Auf Euro 6 umgerüsteter Prototyp von Twintec: Der ADAC hat das Fahrzeug nun getestet und bestätigt im Prinzip die Wirksamkeit des Umbaus

München – Rund 13 Millionen Dieselautos in Deutschland erfüllen nicht die Euro-6-Norm. Viele Fahrer eines solchen Autos fragen sich, ob sie künftig damit noch in die meisten Innenstädte fahren dürfen? Die Gefahr ist real. In einigen Städten werden Diesel-Fahrverbote konkret diskutiert, zum Beispiel in Hamburg, München und Stuttgart.

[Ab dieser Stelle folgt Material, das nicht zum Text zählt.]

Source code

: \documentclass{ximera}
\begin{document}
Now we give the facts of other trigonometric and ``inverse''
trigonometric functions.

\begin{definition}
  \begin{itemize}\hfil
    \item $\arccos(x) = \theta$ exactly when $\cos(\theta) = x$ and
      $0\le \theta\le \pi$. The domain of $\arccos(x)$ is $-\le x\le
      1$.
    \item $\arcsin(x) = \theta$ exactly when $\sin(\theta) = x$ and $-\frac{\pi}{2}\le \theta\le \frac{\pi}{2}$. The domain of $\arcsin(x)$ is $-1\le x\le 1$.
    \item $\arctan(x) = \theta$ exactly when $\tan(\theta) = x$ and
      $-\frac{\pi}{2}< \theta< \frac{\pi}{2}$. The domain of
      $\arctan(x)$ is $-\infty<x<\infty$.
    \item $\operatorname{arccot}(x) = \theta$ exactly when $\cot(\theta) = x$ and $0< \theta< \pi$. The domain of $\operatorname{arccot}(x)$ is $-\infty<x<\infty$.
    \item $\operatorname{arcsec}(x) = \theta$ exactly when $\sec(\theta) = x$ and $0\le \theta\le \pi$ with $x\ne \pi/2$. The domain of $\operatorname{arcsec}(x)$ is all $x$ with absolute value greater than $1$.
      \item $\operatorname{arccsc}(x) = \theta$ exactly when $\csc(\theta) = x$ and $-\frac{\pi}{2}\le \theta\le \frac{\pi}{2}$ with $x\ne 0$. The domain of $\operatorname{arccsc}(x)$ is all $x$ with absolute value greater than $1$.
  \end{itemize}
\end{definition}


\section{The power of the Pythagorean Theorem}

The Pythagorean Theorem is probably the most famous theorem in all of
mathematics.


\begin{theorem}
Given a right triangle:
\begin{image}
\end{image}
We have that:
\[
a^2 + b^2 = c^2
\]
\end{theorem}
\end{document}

Wie die Abgase sauberer werden können, haben wir vor Kurzem berichtet: Der Anbieter Twintec bietet eine Nachrüst-Lösung für Euro-5-Diesel, die den Stickoxid-Ausstoß effektiv senken soll. Diese Lösung hat der ADAC nun in einem von Twintec gestellten Prototypen getestet.

Bis zu 90 Prozent sauberer

Wirksamkeit des SCR-Systems: mit aktivierter Adblue-Einspritzung bleiben die Stickoxid-Emissionen fast durchgängig unterhalb des Euro-6-Grenzwertes
Quelle: ADAC

Die gute Nachricht: Die Nachrüstung der Abgas-Reinigungstechnik SCR (selektive katalytische Reaktion) zeigte sich im Test prinzipiell effektiv. Das ergaben Untersuchungen des Clubs an dem VW Passat 1.6 TDI (B7), den Twintec umgerüstet hatte. Das VW-Update für Betrugs-Diesel ist bei diesem Auto noch nicht durchgeführt worden.

Mit aktiviertem Nachrüst-System sank der Stickoxid-Ausstoß des Fahrzeugs im Test um bis zu 90 Prozent. Sowohl im künftig gültigen WLTP-Messzyklus als auch im ADAC-eigenen Autobahnzyklus erfüllte der Euro-5-Passat die Abgasnorm Euro 6, der Stickoxid-Ausstoß blieb unter dem Grenzwert von 80 mg/km.

Einschränkungen gibt es laut ADAC nur direkt nach dem Kaltstart. Hier sei laut der Entwickler das Energiemanagement noch nicht ideal abgestimmt.

Das Twintec-System besteht aus einer Dosiereinheit (Bosch), die Adblue (Harnstofflösung) gasförmig in den Abgastrakt einbläst. Weitere Komponenten wie Sensoren und Filter stammen von Continental und Volkswagen. Der Adblue-Tank befindet sich in der Reserveradmulde. SCR-Systeme wandeln Stickoxide in einem chemischen Verfahren zu Wasserstoff und Stickstoff um.

Mehrverbrauch: Fünf Prozent

Im Test verbrauchte das System rund zwei Liter der Flüssigkeit auf 1.000 Kilometer. Der ADAC schätzt, dass für einen sauberen Betrieb je nach Fahrzeug 1,5 bis drei Liter Adblue je 1.000 Kilometer notwendig seien.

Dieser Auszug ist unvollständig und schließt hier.